Er is al heel veel onderzoek gedaan door gedragseconomen naar de voorwaarden waaronder mensen bereid zijn tot gemeenschapsgedrag. Het gaat dan vrijwel altijd over gedrag in speltheoretische situaties waarin mensen moeten kiezen tussen iets weggeven of niet of tussen samenwerking in een publieke goed-dilemma in plaats van profiteren van de samenwerking van anderen. Gemeenschapsgedrag wordt dan meestal aangeduid als altruïsme of vrijwillige coöperatie en het tegenovergestelde statuscompetitiegedrag als egoïsme of defectie. Binnen deze onderzoekslijn is er nu de nieuwe studie The behavioral mechanisms of voluntary cooperation across culturally diverse societies: Evidence from the US, the UK, Morocco, and Turkey.
De onderzoekers vroegen studenten in de Verenigde Staten, het Verenigd Koninkrijk, Marokko en Turkije om een keuze te maken in zo'n publieke goed-dilemma. Dat had het voordeel van vergelijkbaarheid tussen verschillende culturen. Wel ging het om slechts geringe aantallen studenten per land (128, 92, 80 en 88). Ze sloten aan bij resultaten van veel van dat eerdere onderzoek, die hebben laten zien dat die vrijwillige samenwerking meer voorkomt als mensen datzelfde gedrag ook van anderen verwachten en als mensen verwachten dat anderen met sancties zullen reageren op defectie.
Daar komt dan uit dat de verschillen tussen de vier landen in de mate van samenwerking vooral verklaard worden uit de verschillen in de verwachtingen van het gedrag van anderen. De Amerikaanse en Engelse studenten verwachten meer samenwerking van anderen dan de Marokkaanse en Turkse studenten en kiezen in lijn daarmee ook vaker voor samenwerking. De onderzoekers interpreteren dat als een aanwijzing dat de Amerikaanse en Engelse studenten in hun dagelijks leven meer de ervaring hebben dat anderen bereid zijn tot samenwerken en zijn te vertrouwen dan de Marokkaanse en Turkse studenten. En dat dus culturele verschillen eruit bestaan dat de verwachtingen over het gedrag van anderen verschillen.

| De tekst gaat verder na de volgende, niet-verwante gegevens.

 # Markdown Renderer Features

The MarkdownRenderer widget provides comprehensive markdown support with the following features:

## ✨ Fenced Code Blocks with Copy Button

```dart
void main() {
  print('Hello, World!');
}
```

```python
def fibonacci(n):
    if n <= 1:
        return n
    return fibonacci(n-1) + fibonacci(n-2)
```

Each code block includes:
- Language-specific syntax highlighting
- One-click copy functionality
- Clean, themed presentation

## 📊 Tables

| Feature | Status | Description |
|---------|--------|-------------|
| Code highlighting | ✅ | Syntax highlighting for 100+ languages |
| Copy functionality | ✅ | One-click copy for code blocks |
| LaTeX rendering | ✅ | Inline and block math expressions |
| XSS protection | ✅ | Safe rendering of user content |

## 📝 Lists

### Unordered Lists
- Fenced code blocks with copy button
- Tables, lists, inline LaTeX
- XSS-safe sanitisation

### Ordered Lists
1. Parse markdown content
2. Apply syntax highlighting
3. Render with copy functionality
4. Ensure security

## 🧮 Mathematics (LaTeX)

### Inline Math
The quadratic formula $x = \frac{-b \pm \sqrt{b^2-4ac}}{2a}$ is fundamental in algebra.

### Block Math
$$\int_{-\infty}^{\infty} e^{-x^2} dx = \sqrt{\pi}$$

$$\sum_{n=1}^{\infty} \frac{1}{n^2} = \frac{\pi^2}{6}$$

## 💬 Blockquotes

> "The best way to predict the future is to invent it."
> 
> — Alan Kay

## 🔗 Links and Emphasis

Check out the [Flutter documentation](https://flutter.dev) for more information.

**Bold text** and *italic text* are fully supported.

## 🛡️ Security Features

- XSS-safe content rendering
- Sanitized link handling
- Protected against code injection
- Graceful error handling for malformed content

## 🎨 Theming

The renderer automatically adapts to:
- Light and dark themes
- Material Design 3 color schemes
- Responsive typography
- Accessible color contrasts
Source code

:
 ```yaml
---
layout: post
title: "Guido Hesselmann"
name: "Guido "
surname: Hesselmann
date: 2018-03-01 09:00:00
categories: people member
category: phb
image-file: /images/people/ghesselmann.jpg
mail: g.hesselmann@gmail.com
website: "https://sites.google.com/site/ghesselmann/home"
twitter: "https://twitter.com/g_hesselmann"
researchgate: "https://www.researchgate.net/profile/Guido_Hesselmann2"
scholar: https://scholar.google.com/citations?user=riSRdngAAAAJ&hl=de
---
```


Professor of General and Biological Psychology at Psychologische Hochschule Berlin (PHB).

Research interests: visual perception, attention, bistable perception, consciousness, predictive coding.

Wat valt daar meer in het algemeen, dus theoretisch, over te zeggen?
Gedragseconomen zijn geneigd tot economisch denken, dus tot het interpreteren van gedrag als rationeel. In de zin van afweging van kosten en baten en in de zin van voor-wat-hoort-wat (quid pro quo). Dat verklaart deels waarom ze in al dat onderzoek zo geïnteresseerd waren in het effect van die verwachtingen over het gedrag van anderen en in het effect van sancties. Sancties zijn op te vatten als kosten. En die verwachtingen van anderen zouden kunnen passen in het voor-wat-hoort-wat: ik wil wel samenwerken, maar alleen als anderen dat ook doen. Vandaar dat gedragseconomen het dan graag over voorwaardelijke samenwerking hebben.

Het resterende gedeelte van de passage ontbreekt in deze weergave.